Two local hustlers, Leroy and Spencer, make Fool a junior partner in their scheme to rob the Robesons, and the three break into their home. But there is a dungeon in the basement, containing pale children who survive by cannibalism. And now you’ve gotta ask it…
Who will survive?
And what will be left of them?
I beg your pardon for the minor spoilage done here, but rest assured, plenty of unspoiled gruesomeness remains. The People Under the Stairs is Craven at the peak of his powers.
The Company of Wolves (HBO)
It’s remarkable that The Company of Wolves, adapted by director Neil Jordan and Angela Carter from Carter’s own story of the same title – an allegorical adaptation of Charles Perrault’s fairy tale “Little Red Riding Hood” – was among the very first instances of what is now called “body horror” to receive a major studio release. Carter, viewed as a literary feminist champion, doesn’t seem a likely pioneer of the sort of visceral horror most closely associated with David Cronenberg, but this film’s werewolf transformations – with wolves that burst out of the human shells containing them – would be remembered as landmark work by makeup effects artist Christopher Tucker, if it weren’t following so closely on the heels of the groundbreaking werewolves of Rob Bottin for The Howling and Rick Baker for An American Werewolf in London. While not as celebrated as The Crying Game, which Jordan wrote and directed, nor as commercially successful as Interview With The Vampire, which Jordan directed from a screenplay adapted by Anne Rice from her novel, The Company of Wolves is a fairy tale adapted for adults, a rare sort of film, comparable to the 1970 Czech film, Valerie And Her Week of Wonders.
The poster for 2018’s Upgrade names several horror films from Blumhouse Productions – Get Out, Happy Death Day, The Purge – yet somehow manages to neglect writer-director Leigh Whannell’s most significant credits, as co-creator of the Saw franchise, and the Insidious franchise, and the multiple screenplays he has written for both.
This is no accident; putting “From the maker of Saw and Insidious” on posters for Upgrade would likely mislead audiences – while Upgrade has lots of bone-splintering action, it’s far from the horror-feast that Jigsaw customarily delivers. Instead, the mayhem comes courtesy of Grey Trace (Logan Marshall-Green), a quadriplegic whose limbs are returned to full function when a miraculous microprocessor named STEM grants him seemingly impossible response times and decision-making abilities. The implant gives Trace super-ninja fighting abilities, but the price to be paid is not immediately revealed, as each player in this game has a different agenda. Upgrade is a fabulous cocktail of sci-fi, action and horror that beautifully demonstrates Whannell’s ability to stretch beyond the genre that first brought him prominence.

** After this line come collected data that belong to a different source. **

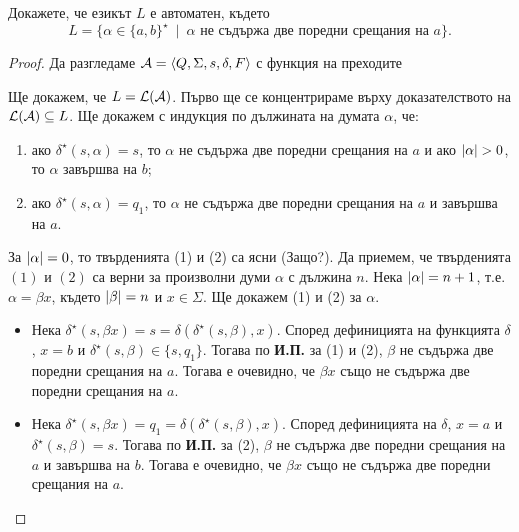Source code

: \begin{problem}
  Докажете, че езикът $L$ е автоматен, където
  \[L = \{\alpha \in \{a,b\}^\star\ \mid\ \alpha\mbox{ не съдържа две поредни срещания на }a\}.\]
\end{problem}
\begin{proof}
  Да разгледаме $\mathcal{A} = \langle{Q,\Sigma,s,\delta,F}\rangle$ с функция на преходите
  \begin{figure}[H]
    \begin{center}
    \end{center}
 \end{figure}

 Ще докажем, че $L = \mathcal{L}(\mathcal{A})$.
 Първо ще се концентрираме върху доказателството на $\mathcal{L}(\mathcal{A}) \subseteq L$.
 Ще докажем с индукция по дължината на думата $\alpha$, че:
 \begin{enumerate}[(1)]
 \item 
   ако $\delta^\star(s,\alpha) = s$, то
   $\alpha$ не съдържа две поредни срещания на $a$
   и ако $\lvert{\alpha}\rvert > 0$, то $\alpha$ завършва на $b$;
 \item
   ако $\delta^\star(s,\alpha) = q_1$, то
   $\alpha$ не съдържа две поредни срещания на $a$
   и завършва на $a$.
 \end{enumerate}

 За $\lvert{\alpha}\rvert = 0$, то твърденията (1) и (2) са ясни (Защо?).
 Да приемем, че твърденията $(1)$ и $(2)$ са верни за произволни думи $\alpha$ с дължина $n$.
 Нека $\lvert{\alpha}\rvert = n+1$, т.е. $\alpha = \beta x$, където $\lvert{\beta}\rvert = n$ и $x \in \Sigma$.
 Ще докажем (1) и (2) за $\alpha$.
 \begin{itemize}[-]
 \item 
   Нека $\delta^\star(s,\beta x) = s = \delta(\delta^\star(s,\beta),x)$.
   Според дефиницията на функцията $\delta$, $x = b$ и $\delta^\star(s,\beta) \in \{s,q_1\}$.
   Тогава по {\bf И.П.} за (1) и (2), $\beta$ не съдържа две поредни срещания на $a$.
   Тогава е очевидно, че $\beta x$ също не съдържа две поредни срещания на $a$.
 \item
   Нека $\delta^\star(s,\beta x) = q_1 = \delta(\delta^\star(s,\beta),x)$.
   Според дефиницията на $\delta$, $x = a$ и $\delta^\star(s,\beta) = s$.
   Тогава по {\bf И.П.} за (2), $\beta$ не съдържа две поредни срещания на $a$
   и завършва на $b$.
   Тогава е очевидно, че $\beta x$ също не съдържа две поредни срещания на $a$.
 \end{itemize}
 

\end{proof}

Scott Beck and Bryan Woods first bonded through their love of movies when they were just 11 years old, and by the time they were 13 they were using stop-motion animation to bring their action figures to life, in their first collaborative films. Their professional filmmaking career began with Nightlight, a “found footage” piece, in which a variant of hide-and-seek played in a dark wood using a single flashlight gets out of hand.
The film was poorly received, but their next project similarly played with cinematic limitations, and this time their concept knocked it out of the park. The sound-sensitive alien predators of A Quiet Place required a reduction in dialog and exposition, while increasing the importance of the film’s sound design. Direction was entrusted to other hands, but the roles of Beck and Woods in conceiving and implementing the core concepts at the heart of the film can’t be discounted.
Beck and Woods wrote Haunt and A Quiet Place at the same time, recognizing that AQP would be recognised as part of the trend toward “elevated horror” (It Follows, Let The Right One In, the films of Jordan Peele and Roman Polanski, etc.) while Haunt was intended for an audience that doesn’t think horror has any need to be "elevated." The film concerns a bunch of college kids who come across a haunted house attraction on an Illinois backroad on Halloween night and decide to give it a try.
At the core of the film’s scares is the implied social contract that says the barber won’t slice your throat open when he gives you a shave; how do we know that the haunted house operator wants you returned safely and intact after a reasonable dose of scares? For that matter, do we know that filmmakers like Takashi Miike and Eli Roth care whether we are able to reclaim our sanity when their films are done?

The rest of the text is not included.